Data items
--------------------------------
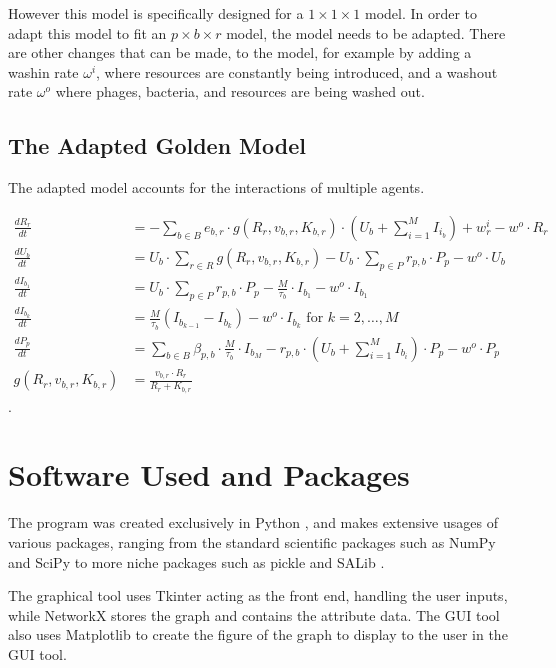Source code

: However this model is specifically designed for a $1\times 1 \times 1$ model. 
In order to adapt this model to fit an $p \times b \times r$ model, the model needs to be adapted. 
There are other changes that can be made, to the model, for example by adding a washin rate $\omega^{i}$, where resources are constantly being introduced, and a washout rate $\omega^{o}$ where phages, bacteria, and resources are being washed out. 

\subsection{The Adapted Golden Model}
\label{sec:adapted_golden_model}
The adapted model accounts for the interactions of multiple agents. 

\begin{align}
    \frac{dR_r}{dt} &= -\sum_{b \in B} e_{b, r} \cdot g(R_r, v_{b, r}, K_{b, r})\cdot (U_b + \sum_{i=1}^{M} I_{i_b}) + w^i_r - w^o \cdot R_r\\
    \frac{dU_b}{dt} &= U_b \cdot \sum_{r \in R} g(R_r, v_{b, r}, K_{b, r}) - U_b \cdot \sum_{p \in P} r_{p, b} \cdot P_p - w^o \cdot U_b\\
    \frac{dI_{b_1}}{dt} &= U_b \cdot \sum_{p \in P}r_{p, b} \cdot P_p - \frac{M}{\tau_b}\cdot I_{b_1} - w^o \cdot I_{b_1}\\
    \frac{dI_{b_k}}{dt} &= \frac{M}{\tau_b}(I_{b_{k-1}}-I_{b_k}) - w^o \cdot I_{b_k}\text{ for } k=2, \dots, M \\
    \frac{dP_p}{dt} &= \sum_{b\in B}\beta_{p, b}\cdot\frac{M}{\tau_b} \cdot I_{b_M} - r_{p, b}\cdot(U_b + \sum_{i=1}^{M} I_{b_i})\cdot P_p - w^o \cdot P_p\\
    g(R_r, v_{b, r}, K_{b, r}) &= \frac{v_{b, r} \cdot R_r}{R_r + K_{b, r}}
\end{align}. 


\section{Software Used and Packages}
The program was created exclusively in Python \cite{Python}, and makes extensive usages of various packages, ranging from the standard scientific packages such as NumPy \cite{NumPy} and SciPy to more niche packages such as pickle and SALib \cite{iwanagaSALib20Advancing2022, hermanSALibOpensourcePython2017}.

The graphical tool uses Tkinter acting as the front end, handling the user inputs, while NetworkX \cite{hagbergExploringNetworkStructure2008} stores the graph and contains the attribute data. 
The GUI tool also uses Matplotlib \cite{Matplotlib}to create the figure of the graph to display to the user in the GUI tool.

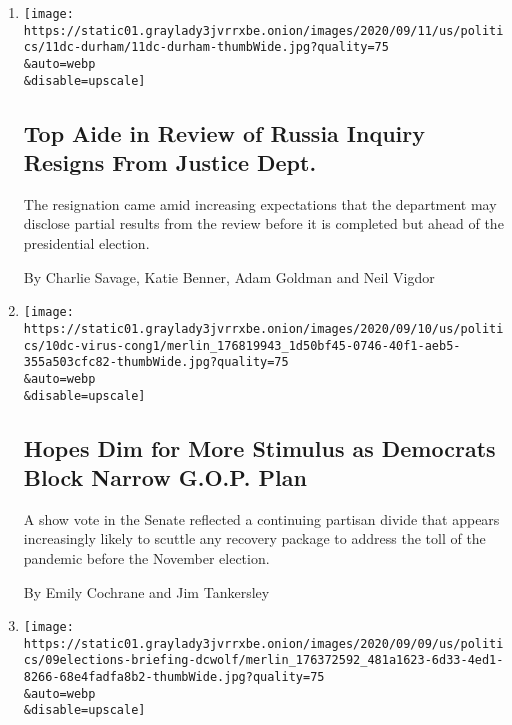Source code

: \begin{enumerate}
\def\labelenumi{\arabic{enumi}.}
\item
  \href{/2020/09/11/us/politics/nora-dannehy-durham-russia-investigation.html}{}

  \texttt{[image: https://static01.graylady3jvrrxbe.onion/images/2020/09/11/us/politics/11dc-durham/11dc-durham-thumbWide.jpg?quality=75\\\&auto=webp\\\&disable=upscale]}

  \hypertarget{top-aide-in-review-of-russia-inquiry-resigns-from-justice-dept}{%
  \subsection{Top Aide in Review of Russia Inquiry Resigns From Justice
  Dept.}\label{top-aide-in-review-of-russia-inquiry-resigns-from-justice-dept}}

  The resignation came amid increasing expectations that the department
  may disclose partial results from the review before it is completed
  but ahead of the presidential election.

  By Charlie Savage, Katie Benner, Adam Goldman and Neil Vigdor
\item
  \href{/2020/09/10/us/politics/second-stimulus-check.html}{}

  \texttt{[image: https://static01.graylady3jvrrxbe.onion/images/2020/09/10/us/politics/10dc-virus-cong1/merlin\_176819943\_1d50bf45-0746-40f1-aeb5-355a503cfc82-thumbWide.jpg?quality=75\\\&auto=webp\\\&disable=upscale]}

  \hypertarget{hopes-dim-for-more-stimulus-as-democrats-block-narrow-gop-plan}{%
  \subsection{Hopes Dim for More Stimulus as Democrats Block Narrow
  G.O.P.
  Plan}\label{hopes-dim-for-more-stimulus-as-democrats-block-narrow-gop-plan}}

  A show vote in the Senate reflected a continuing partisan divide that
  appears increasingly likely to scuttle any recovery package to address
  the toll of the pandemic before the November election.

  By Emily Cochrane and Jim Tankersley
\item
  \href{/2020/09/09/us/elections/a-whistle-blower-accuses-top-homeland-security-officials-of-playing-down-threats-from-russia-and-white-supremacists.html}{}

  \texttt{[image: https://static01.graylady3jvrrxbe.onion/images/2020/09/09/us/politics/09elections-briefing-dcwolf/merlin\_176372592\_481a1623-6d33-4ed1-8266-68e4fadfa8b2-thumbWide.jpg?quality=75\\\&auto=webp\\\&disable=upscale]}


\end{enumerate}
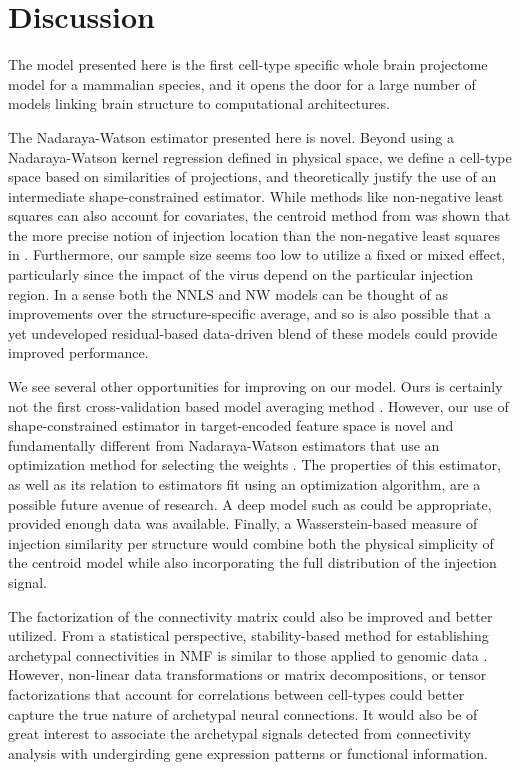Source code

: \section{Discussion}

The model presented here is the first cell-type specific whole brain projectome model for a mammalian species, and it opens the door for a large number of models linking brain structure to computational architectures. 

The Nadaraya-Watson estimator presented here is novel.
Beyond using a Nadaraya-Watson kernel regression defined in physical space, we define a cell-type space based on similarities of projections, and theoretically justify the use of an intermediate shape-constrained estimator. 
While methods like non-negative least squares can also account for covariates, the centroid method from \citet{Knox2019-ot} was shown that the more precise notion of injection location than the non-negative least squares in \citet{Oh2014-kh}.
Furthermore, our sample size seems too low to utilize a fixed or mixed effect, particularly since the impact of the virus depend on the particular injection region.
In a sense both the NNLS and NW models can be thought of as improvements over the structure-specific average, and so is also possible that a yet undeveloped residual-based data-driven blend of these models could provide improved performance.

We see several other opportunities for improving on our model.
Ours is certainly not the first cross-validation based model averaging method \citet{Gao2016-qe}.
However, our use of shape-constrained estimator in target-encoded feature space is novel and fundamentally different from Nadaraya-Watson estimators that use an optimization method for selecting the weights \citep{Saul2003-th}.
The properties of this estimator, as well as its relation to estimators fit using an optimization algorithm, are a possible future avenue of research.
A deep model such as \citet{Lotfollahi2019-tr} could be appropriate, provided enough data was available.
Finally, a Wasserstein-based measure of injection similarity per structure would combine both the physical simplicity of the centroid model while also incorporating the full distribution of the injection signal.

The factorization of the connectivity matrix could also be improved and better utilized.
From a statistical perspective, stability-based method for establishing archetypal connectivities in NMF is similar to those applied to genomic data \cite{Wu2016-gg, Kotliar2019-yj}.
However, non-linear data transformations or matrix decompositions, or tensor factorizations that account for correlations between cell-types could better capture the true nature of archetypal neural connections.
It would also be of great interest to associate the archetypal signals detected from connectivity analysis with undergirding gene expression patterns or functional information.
--------------------------------
Required action :: Every line that holds the word "better" should be copied from the records above.

Solution for this problem ::
The factorization of the connectivity matrix could also be improved and better utilized.
However, non-linear data transformations or matrix decompositions, or tensor factorizations that account for correlations between cell-types could better capture the true nature of archetypal neural connections.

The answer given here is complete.